Start of Block

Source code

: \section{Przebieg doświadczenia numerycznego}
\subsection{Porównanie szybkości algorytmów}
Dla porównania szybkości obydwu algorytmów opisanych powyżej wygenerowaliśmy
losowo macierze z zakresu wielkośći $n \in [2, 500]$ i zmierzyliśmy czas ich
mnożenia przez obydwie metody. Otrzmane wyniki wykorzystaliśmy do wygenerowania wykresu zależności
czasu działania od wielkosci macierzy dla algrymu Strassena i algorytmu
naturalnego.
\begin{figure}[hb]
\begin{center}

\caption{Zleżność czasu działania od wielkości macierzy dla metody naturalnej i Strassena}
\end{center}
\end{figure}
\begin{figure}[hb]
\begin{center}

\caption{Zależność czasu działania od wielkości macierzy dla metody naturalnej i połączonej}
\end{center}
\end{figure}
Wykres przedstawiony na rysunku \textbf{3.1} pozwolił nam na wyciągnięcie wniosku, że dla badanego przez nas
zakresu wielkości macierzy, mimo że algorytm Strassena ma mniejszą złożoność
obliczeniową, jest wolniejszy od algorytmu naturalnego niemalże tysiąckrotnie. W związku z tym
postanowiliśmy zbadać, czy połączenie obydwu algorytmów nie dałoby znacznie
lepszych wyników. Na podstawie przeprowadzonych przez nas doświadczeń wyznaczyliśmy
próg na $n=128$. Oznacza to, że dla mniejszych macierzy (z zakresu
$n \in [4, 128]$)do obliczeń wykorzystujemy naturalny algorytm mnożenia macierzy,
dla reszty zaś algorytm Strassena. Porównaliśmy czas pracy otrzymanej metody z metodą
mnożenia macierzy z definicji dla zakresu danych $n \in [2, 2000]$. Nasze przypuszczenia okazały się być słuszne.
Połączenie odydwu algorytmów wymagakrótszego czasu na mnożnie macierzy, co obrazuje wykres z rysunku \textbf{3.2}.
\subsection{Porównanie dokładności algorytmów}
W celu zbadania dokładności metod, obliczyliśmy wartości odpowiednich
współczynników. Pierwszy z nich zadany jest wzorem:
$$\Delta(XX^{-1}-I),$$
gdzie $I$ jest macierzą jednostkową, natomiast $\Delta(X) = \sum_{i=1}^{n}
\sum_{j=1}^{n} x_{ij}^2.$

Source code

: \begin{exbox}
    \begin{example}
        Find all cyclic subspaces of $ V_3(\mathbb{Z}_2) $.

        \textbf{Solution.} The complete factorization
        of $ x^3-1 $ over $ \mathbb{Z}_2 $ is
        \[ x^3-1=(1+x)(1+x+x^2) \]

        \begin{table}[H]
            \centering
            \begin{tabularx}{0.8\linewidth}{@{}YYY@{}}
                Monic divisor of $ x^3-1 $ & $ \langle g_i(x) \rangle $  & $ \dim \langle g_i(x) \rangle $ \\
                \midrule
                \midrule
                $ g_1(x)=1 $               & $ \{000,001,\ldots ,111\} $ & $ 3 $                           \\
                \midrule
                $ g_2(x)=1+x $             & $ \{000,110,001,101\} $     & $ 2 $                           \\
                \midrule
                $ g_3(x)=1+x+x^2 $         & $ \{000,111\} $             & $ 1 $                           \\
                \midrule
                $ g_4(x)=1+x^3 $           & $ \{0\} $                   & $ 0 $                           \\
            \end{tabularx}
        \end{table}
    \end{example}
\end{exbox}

End of Block

* [EXERCISE] When transcribing the data, keep every line exactly as it is.

* [WRITTEN SOLUTION]
Source code

: \section{Przebieg doświadczenia numerycznego}
\subsection{Porównanie szybkości algorytmów}
Dla porównania szybkości obydwu algorytmów opisanych powyżej wygenerowaliśmy
losowo macierze z zakresu wielkośći $n \in [2, 500]$ i zmierzyliśmy czas ich
mnożenia przez obydwie metody. Otrzmane wyniki wykorzystaliśmy do wygenerowania wykresu zależności
czasu działania od wielkosci macierzy dla algrymu Strassena i algorytmu
naturalnego.
\begin{figure}[hb]
\begin{center}

\caption{Zleżność czasu działania od wielkości macierzy dla metody naturalnej i Strassena}
\end{center}
\end{figure}
\begin{figure}[hb]
\begin{center}

\caption{Zależność czasu działania od wielkości macierzy dla metody naturalnej i połączonej}
\end{center}
\end{figure}
Wykres przedstawiony na rysunku \textbf{3.1} pozwolił nam na wyciągnięcie wniosku, że dla badanego przez nas
zakresu wielkości macierzy, mimo że algorytm Strassena ma mniejszą złożoność
obliczeniową, jest wolniejszy od algorytmu naturalnego niemalże tysiąckrotnie. W związku z tym
postanowiliśmy zbadać, czy połączenie obydwu algorytmów nie dałoby znacznie
lepszych wyników. Na podstawie przeprowadzonych przez nas doświadczeń wyznaczyliśmy
próg na $n=128$. Oznacza to, że dla mniejszych macierzy (z zakresu
$n \in [4, 128]$)do obliczeń wykorzystujemy naturalny algorytm mnożenia macierzy,
dla reszty zaś algorytm Strassena. Porównaliśmy czas pracy otrzymanej metody z metodą
mnożenia macierzy z definicji dla zakresu danych $n \in [2, 2000]$. Nasze przypuszczenia okazały się być słuszne.
Połączenie odydwu algorytmów wymagakrótszego czasu na mnożnie macierzy, co obrazuje wykres z rysunku \textbf{3.2}.
\subsection{Porównanie dokładności algorytmów}
W celu zbadania dokładności metod, obliczyliśmy wartości odpowiednich
współczynników. Pierwszy z nich zadany jest wzorem:
$$\Delta(XX^{-1}-I),$$
gdzie $I$ jest macierzą jednostkową, natomiast $\Delta(X) = \sum_{i=1}^{n}
\sum_{j=1}^{n} x_{ij}^2.$

Source code

: \begin{exbox}
    \begin{example}
        Find all cyclic subspaces of $ V_3(\mathbb{Z}_2) $.

        \textbf{Solution.} The complete factorization
        of $ x^3-1 $ over $ \mathbb{Z}_2 $ is
        \[ x^3-1=(1+x)(1+x+x^2) \]

        \begin{table}[H]
            \centering
            \begin{tabularx}{0.8\linewidth}{@{}YYY@{}}
                Monic divisor of $ x^3-1 $ & $ \langle g_i(x) \rangle $  & $ \dim \langle g_i(x) \rangle $ \\
                \midrule
                \midrule
                $ g_1(x)=1 $               & $ \{000,001,\ldots ,111\} $ & $ 3 $                           \\
                \midrule
                $ g_2(x)=1+x $             & $ \{000,110,001,101\} $     & $ 2 $                           \\
                \midrule
                $ g_3(x)=1+x+x^2 $         & $ \{000,111\} $             & $ 1 $                           \\
                \midrule
                $ g_4(x)=1+x^3 $           & $ \{0\} $                   & $ 0 $                           \\
            \end{tabularx}
        \end{table}
    \end{example}
\end{exbox}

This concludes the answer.